Aug 19, 2019
Why Serverless & DevOps makes a (big) difference
Background
We have recently completed a Serverless & DevOps transformation project with one of our clients, CitizenMe. CitizenMe presently has more than 200.000 global end-users and has processed millions of transactions since inception.
CitizenMe uses AWS and mobile apps almost exclusively for its product and service offerings. Most of the components are built and maintained in-house by a small team of developers and testers.
Development of the offerings started in 2013 on AWS and the platform architecture was based on EC2 and Elastic Beanstalk. Over the previous 5 years infrastructure and services were built and configured by hand and the development team would do infrequent, release-based software deployments manually.
CitizenMe’s challenges included considerable problems with quality, availability, scale and consistency. Additionally, few actionable metrics existed and logging didn’t provide the necessary insights to derive more actionable metrics or to troubleshoot issues quickly.
Scope
The transformation project initially focused on the platform API. However, the project quickly expanded in scope to encompass virtually all other components including web services, web apps, reporting services and website. The transformation led to adoption of the following AWS Serverless components:
- API Gateway
- CloudFront
- Lambda (Java, node.js, python)
- ECS Fargate/Docker (node.js)
- Application Load Balancer
- Aurora RDS for MySQL
- DynamoDB
- QuickSight Business Intelligence & Reporting
- Cognito authentication
- AWS Auto Scaling
- CloudWatch Logs, Metrics, Alarms, Dashboards & Insights
- GuardDuty
- Trusted Advisor
- Web Application Firewall (WAF)
Developers transitioned over time from releases to adopt a feature-based release cycle to improve testing, quality and velocity.

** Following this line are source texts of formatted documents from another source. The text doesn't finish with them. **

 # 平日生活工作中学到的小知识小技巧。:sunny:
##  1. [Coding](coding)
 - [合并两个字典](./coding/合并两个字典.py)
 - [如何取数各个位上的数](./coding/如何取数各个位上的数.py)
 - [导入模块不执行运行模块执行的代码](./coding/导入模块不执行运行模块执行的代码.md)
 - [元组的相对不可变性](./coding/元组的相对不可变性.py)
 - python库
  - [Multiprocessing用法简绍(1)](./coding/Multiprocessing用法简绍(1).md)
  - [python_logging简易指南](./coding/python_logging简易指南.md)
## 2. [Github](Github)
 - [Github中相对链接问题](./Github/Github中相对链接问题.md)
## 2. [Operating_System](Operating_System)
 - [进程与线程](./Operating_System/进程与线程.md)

AWS Codepipeline was adopted for each component to automate the development workflow from GitHub commit, through build & test and to rollout to production using Continuous Delivery. Each pipeline has development, test and production stages.

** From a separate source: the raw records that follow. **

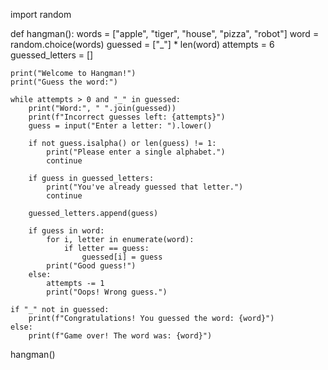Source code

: import random

def hangman():
    words = ["apple", "tiger", "house", "pizza", "robot"]
    word = random.choice(words)
    guessed = ["_"] * len(word)
    attempts = 6
    guessed_letters = []

    print("Welcome to Hangman!")
    print("Guess the word:")

    while attempts > 0 and "_" in guessed:
        print("Word:", " ".join(guessed))
        print(f"Incorrect guesses left: {attempts}")
        guess = input("Enter a letter: ").lower()

        if not guess.isalpha() or len(guess) != 1:
            print("Please enter a single alphabet.")
            continue

        if guess in guessed_letters:
            print("You've already guessed that letter.")
            continue

        guessed_letters.append(guess)

        if guess in word:
            for i, letter in enumerate(word):
                if letter == guess:
                    guessed[i] = guess
            print("Good guess!")
        else:
            attempts -= 1
            print("Oops! Wrong guess.")

    if "_" not in guessed:
        print(f"Congratulations! You guessed the word: {word}")
    else:
        print(f"Game over! The word was: {word}")

hangman()
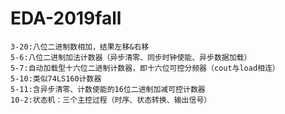 # EDA-2019fall
	3-20:八位二进制数相加，结果左移&右移
	5-6:八位二进制加法计数器（异步清零、同步时钟使能、异步数据加载）
	5-7:自动加载型十六位二进制计数器，即十六位可控分频器（cout与load相连）
	5-10:类似74LS160计数器
	5-11:含异步清零、计数使能的16位二进制加减可控计数器
	10-2:状态机：三个主控过程（时序、状态转换、输出信号）
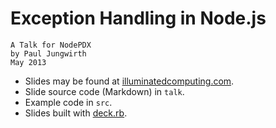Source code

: # Exception Handling in Node.js

    A Talk for NodePDX
    by Paul Jungwirth
    May 2013

* Slides may be found at [illuminatedcomputing.com](http://illuminatedcomputing.com/talks/node-errors-talk/).
* Slide source code (Markdown) in `talk`.
* Example code in `src`.
* Slides built with [deck.rb](https://github.com/alexch/deck.rb).

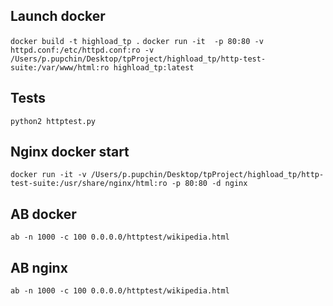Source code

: ## Launch docker

`docker build -t highload_tp .`
`docker run -it  -p 80:80 -v httpd.conf:/etc/httpd.conf:ro -v /Users/p.pupchin/Desktop/tpProject/highload_tp/http-test-suite:/var/www/html:ro highload_tp:latest`

## Tests

`python2 httptest.py`

## Nginx docker start

`docker run -it -v /Users/p.pupchin/Desktop/tpProject/highload_tp/http-test-suite:/usr/share/nginx/html:ro -p 80:80 -d nginx`

## AB docker

`ab -n 1000 -c 100 0.0.0.0/httptest/wikipedia.html`

## AB nginx

`ab -n 1000 -c 100 0.0.0.0/httptest/wikipedia.html`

Peer reviews were successfully implemented in order to improve code quality and documentation. Frameworks to identify code dependency security vulnerabilities were introduced through npm audit and Maven Dependency-Check.
In addition the following non-functional areas were addressed:
- Contextual logging was added to all Java, node.js & python apps and services (using e.g. Java Apache Log4J 2 Thread Contexts). Logged information included AWS request id, start/end time & duration, memory consumption start/end and API call identifiers. This helped us identify and address numerous bugs, performance issues and growth trends
- Auto Scaling of ECS Fargate services based on CPU metrics
- CloudWatch custom metrics for particular counts that helped us understand use of the components both from an operational and business metrics context (API calls, payments, push notifications etc - and failures)
- CloudWatch Alarms on Lambda failures & timeouts, API Gateway request failures, custom metrics alarms for business critical operations etc.
- CloudWatch Dashboards to aggregate business and operationally critical information per application or service, which could be put on a public screen
- GuardDuty to monitor and alert on suspicious network and AWS API activities
- Trusted Advisor reports to assist with identification of cost, security, performance, fault tolerance and service limits issues
- All alerting was sent to operational, security and pipeline Slack channels to alert developers of issues within seconds to minutes of occurrence
Impact
The resulting impact of all of the changes has been profound to CitizenMe. The key performance indicators of the changes are:
- Adopting AWS serverless has reduced operational burden for the whole development team by 75+%
- With automation, logging, metrics and alerts quality of service has been improved considerably across all products with a reduction of major events by 90+%.
- Pipelines and Serverless architectures have virtually removed all deployment outages
- DevOps has increased velocity of individual changes by at least 5x
- Issue reaction time has been reduced from days or weeks to minutes or at most hours depending on urgency. It is not unusual for issues to be detected and rectified in production within an hour from occurrence
- A considerable reduction in new bugs reaching production because each new feature and change is tested in isolation. As a result the test function has also become much more transparent across the organisation
- A considerable reduction of existing bugs due to active logging, monitoring and alerting
- The cost of operating in AWS is almost exactly the same with more than 200.000 users as it was on the old architecture with less than 100.000 users 12 months ago
As a result cultural changes across the organisation have also been observed.
The technical team now alerts the business of encountered issues in advance of end-users contacting CitizenMe. This has improved the business proposition considerably and as a result it has meant much happier customers.
Furthermore, the business now has a much better understanding of the backlog and outstanding issues in the pipeline. Agile practices and the JIRA board have also been much simplified.